- RECORDS FOR THE EXERCISE:
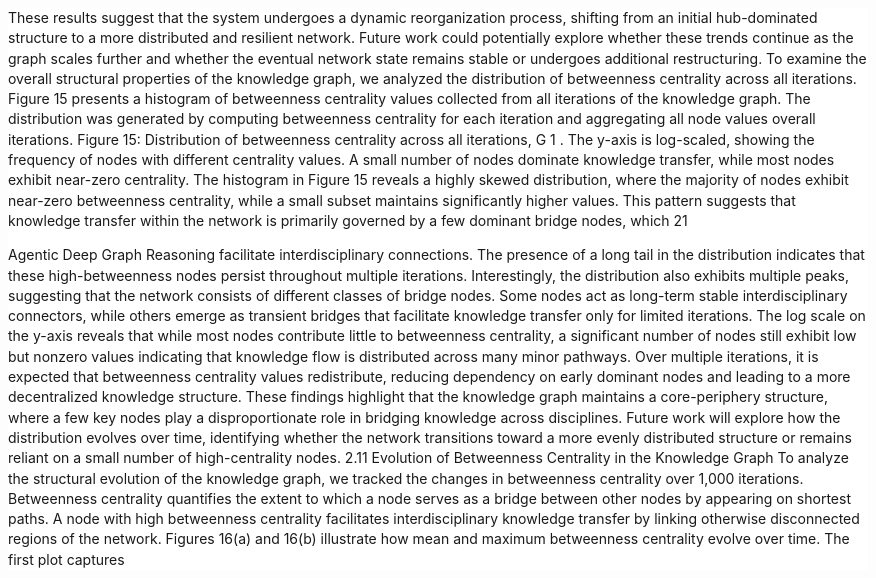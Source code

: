 These results suggest that the system undergoes a dynamic reorganization process, shifting from an initial
hub-dominated structure to a more distributed and resilient network. Future work could potentially explore
whether these trends continue as the graph scales further and whether the eventual network state remains
stable or undergoes additional restructuring.
To examine the overall structural properties of the knowledge graph, we analyzed the distribution of
betweenness centrality across all iterations. Figure 15 presents a histogram of betweenness centrality values
collected from all iterations of the knowledge graph. The distribution was generated by computing betweenness
centrality for each iteration and aggregating all node values overall iterations.
Figure 15: Distribution of betweenness centrality across all iterations, G
1
. The y-axis is log-scaled, showing the
frequency of nodes with different centrality values. A small number of nodes dominate knowledge transfer, while most
nodes exhibit near-zero centrality.
The histogram in Figure 15 reveals a highly skewed distribution, where the majority of nodes exhibit near-zero
betweenness centrality, while a small subset maintains significantly higher values. This pattern suggests
that knowledge transfer within the network is primarily governed by a few dominant bridge nodes, which
21

Agentic Deep Graph Reasoning
facilitate interdisciplinary connections. The presence of a long tail in the distribution indicates that these
high-betweenness nodes persist throughout multiple iterations.
Interestingly, the distribution also exhibits multiple peaks, suggesting that the network consists of different
classes of bridge nodes. Some nodes act as long-term stable interdisciplinary connectors, while others emerge
as transient bridges that facilitate knowledge transfer only for limited iterations.
The log scale on the y-axis reveals that while most nodes contribute little to betweenness centrality, a
significant number of nodes still exhibit low but nonzero values indicating that knowledge flow is distributed
across many minor pathways. Over multiple iterations, it is expected that betweenness centrality values
redistribute, reducing dependency on early dominant nodes and leading to a more decentralized knowledge
structure.
These findings highlight that the knowledge graph maintains a core-periphery structure, where a few key
nodes play a disproportionate role in bridging knowledge across disciplines. Future work will explore how the
distribution evolves over time, identifying whether the network transitions toward a more evenly distributed
structure or remains reliant on a small number of high-centrality nodes.
2.11 Evolution of Betweenness Centrality in the Knowledge Graph
To analyze the structural evolution of the knowledge graph, we tracked the changes in betweenness centrality
over 1,000 iterations. Betweenness centrality quantifies the extent to which a node serves as a bridge
between other nodes by appearing on shortest paths. A node with high betweenness centrality facilitates
interdisciplinary knowledge transfer by linking otherwise disconnected regions of the network. Figures 16(a)
and 16(b) illustrate how mean and maximum betweenness centrality evolve over time. The first plot captures
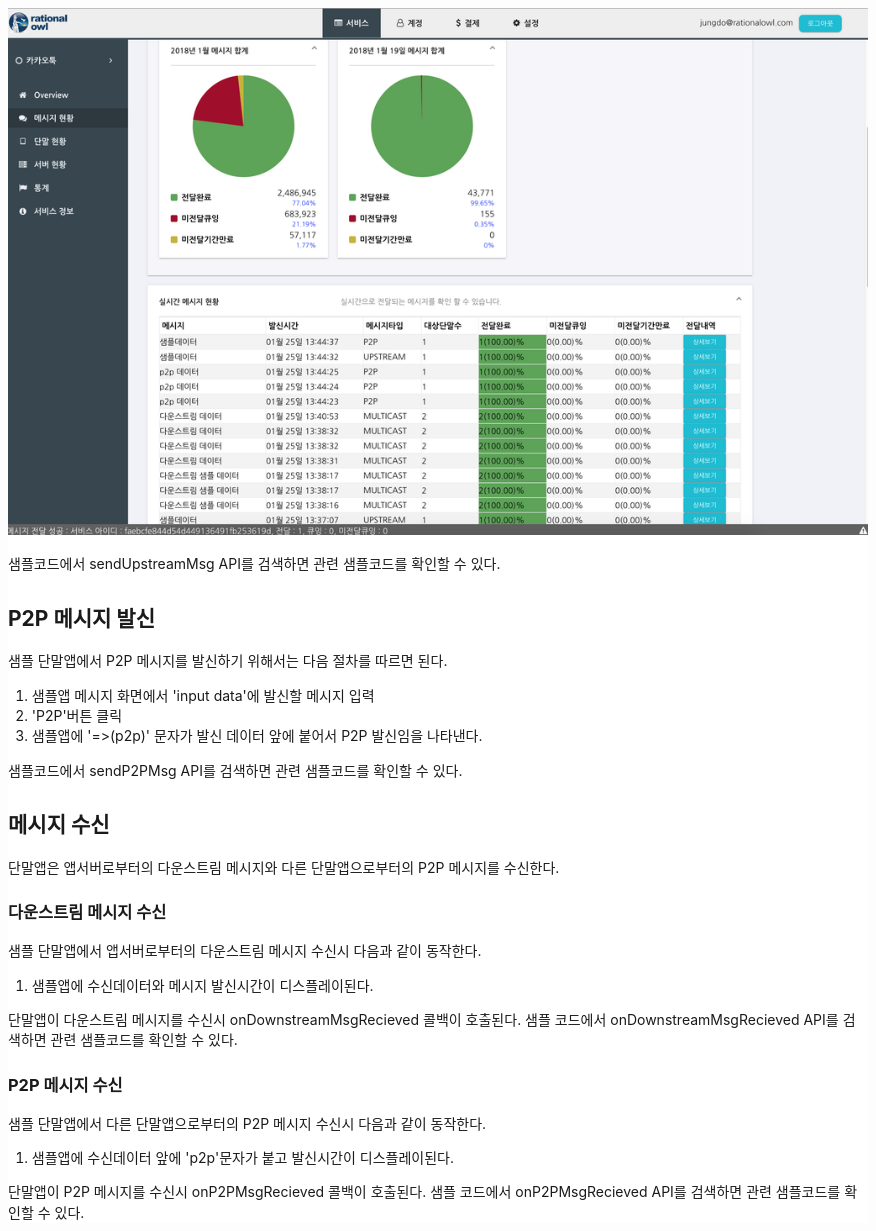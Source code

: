 ![이미지 이름](./img/console.png)


샘플코드에서 sendUpstreamMsg API를 검색하면 관련 샘플코드를 확인할 수 있다. 

## P2P 메시지 발신

샘플 단말앱에서 P2P 메시지를 발신하기 위해서는 다음 절차를 따르면 된다.

1. 샘플앱 메시지 화면에서 'input data'에 발신할 메시지 입력
2. 'P2P'버튼 클릭
3. 샘플앱에 '=>(p2p)' 문자가 발신 데이터 앞에 붙어서 P2P 발신임을 나타낸다.

샘플코드에서 sendP2PMsg API를 검색하면 관련 샘플코드를 확인할 수 있다. 

## 메시지 수신
단말앱은 앱서버로부터의 다운스트림 메시지와 다른 단말앱으로부터의 P2P 메시지를 수신한다. 

### 다운스트림 메시지 수신

샘플 단말앱에서 앱서버로부터의 다운스트림 메시지 수신시 다음과 같이 동작한다.

1. 샘플앱에 수신데이터와 메시지 발신시간이 디스플레이된다.

단말앱이 다운스트림 메시지를 수신시 onDownstreamMsgRecieved 콜백이 호출된다. 샘플 코드에서 onDownstreamMsgRecieved API를 검색하면 관련 샘플코드를 확인할 수 있다.

### P2P 메시지 수신

샘플 단말앱에서 다른 단말앱으로부터의 P2P 메시지 수신시 다음과 같이 동작한다.

1. 샘플앱에 수신데이터 앞에 'p2p'문자가 붙고 발신시간이 디스플레이된다.

단말앱이 P2P 메시지를 수신시 onP2PMsgRecieved 콜백이 호출된다. 샘플 코드에서 onP2PMsgRecieved API를 검색하면 관련 샘플코드를 확인할 수 있다.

- TASK ITEM: The copy you return must match the records above exactly, minus any images.

- EXERCISE SOLUTION:
Source code

: These results suggest that the system undergoes a dynamic reorganization process, shifting from an initial
hub-dominated structure to a more distributed and resilient network. Future work could potentially explore
whether these trends continue as the graph scales further and whether the eventual network state remains
stable or undergoes additional restructuring.
To examine the overall structural properties of the knowledge graph, we analyzed the distribution of
betweenness centrality across all iterations. Figure 15 presents a histogram of betweenness centrality values
collected from all iterations of the knowledge graph. The distribution was generated by computing betweenness
centrality for each iteration and aggregating all node values overall iterations.
Figure 15: Distribution of betweenness centrality across all iterations, G
1
. The y-axis is log-scaled, showing the
frequency of nodes with different centrality values. A small number of nodes dominate knowledge transfer, while most
nodes exhibit near-zero centrality.
The histogram in Figure 15 reveals a highly skewed distribution, where the majority of nodes exhibit near-zero
betweenness centrality, while a small subset maintains significantly higher values. This pattern suggests
that knowledge transfer within the network is primarily governed by a few dominant bridge nodes, which
21

Agentic Deep Graph Reasoning
facilitate interdisciplinary connections. The presence of a long tail in the distribution indicates that these
high-betweenness nodes persist throughout multiple iterations.
Interestingly, the distribution also exhibits multiple peaks, suggesting that the network consists of different
classes of bridge nodes. Some nodes act as long-term stable interdisciplinary connectors, while others emerge
as transient bridges that facilitate knowledge transfer only for limited iterations.
The log scale on the y-axis reveals that while most nodes contribute little to betweenness centrality, a
significant number of nodes still exhibit low but nonzero values indicating that knowledge flow is distributed
across many minor pathways. Over multiple iterations, it is expected that betweenness centrality values
redistribute, reducing dependency on early dominant nodes and leading to a more decentralized knowledge
structure.
These findings highlight that the knowledge graph maintains a core-periphery structure, where a few key
nodes play a disproportionate role in bridging knowledge across disciplines. Future work will explore how the
distribution evolves over time, identifying whether the network transitions toward a more evenly distributed
structure or remains reliant on a small number of high-centrality nodes.
2.11 Evolution of Betweenness Centrality in the Knowledge Graph
To analyze the structural evolution of the knowledge graph, we tracked the changes in betweenness centrality
over 1,000 iterations. Betweenness centrality quantifies the extent to which a node serves as a bridge
between other nodes by appearing on shortest paths. A node with high betweenness centrality facilitates
interdisciplinary knowledge transfer by linking otherwise disconnected regions of the network. Figures 16(a)
and 16(b) illustrate how mean and maximum betweenness centrality evolve over time. The first plot captures
Source code

: ![이미지 이름](./img/console.png)


샘플코드에서 sendUpstreamMsg API를 검색하면 관련 샘플코드를 확인할 수 있다. 

## P2P 메시지 발신

샘플 단말앱에서 P2P 메시지를 발신하기 위해서는 다음 절차를 따르면 된다.

1. 샘플앱 메시지 화면에서 'input data'에 발신할 메시지 입력
2. 'P2P'버튼 클릭
3. 샘플앱에 '=>(p2p)' 문자가 발신 데이터 앞에 붙어서 P2P 발신임을 나타낸다.

샘플코드에서 sendP2PMsg API를 검색하면 관련 샘플코드를 확인할 수 있다. 

## 메시지 수신
단말앱은 앱서버로부터의 다운스트림 메시지와 다른 단말앱으로부터의 P2P 메시지를 수신한다. 

### 다운스트림 메시지 수신

샘플 단말앱에서 앱서버로부터의 다운스트림 메시지 수신시 다음과 같이 동작한다.

1. 샘플앱에 수신데이터와 메시지 발신시간이 디스플레이된다.

단말앱이 다운스트림 메시지를 수신시 onDownstreamMsgRecieved 콜백이 호출된다. 샘플 코드에서 onDownstreamMsgRecieved API를 검색하면 관련 샘플코드를 확인할 수 있다.

### P2P 메시지 수신

샘플 단말앱에서 다른 단말앱으로부터의 P2P 메시지 수신시 다음과 같이 동작한다.

1. 샘플앱에 수신데이터 앞에 'p2p'문자가 붙고 발신시간이 디스플레이된다.

단말앱이 P2P 메시지를 수신시 onP2PMsgRecieved 콜백이 호출된다. 샘플 코드에서 onP2PMsgRecieved API를 검색하면 관련 샘플코드를 확인할 수 있다.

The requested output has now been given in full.